* PROBLEM DESCRIPTION *
Each record should be returned exactly as it is written.

(Records from a collection)
····················

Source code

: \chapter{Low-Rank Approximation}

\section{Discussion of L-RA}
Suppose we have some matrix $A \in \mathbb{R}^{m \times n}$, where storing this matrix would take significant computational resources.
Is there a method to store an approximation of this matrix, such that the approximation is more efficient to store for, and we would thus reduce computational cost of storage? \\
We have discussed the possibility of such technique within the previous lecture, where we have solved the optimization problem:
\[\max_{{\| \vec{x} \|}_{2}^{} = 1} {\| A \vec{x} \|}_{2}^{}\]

····················

* SOLUTION TO THIS TASK *
Source code

: \chapter{Low-Rank Approximation}

\section{Discussion of L-RA}
Suppose we have some matrix $A \in \mathbb{R}^{m \times n}$, where storing this matrix would take significant computational resources.
Is there a method to store an approximation of this matrix, such that the approximation is more efficient to store for, and we would thus reduce computational cost of storage? \\
We have discussed the possibility of such technique within the previous lecture, where we have solved the optimization problem:
\[\max_{{\| \vec{x} \|}_{2}^{} = 1} {\| A \vec{x} \|}_{2}^{}\]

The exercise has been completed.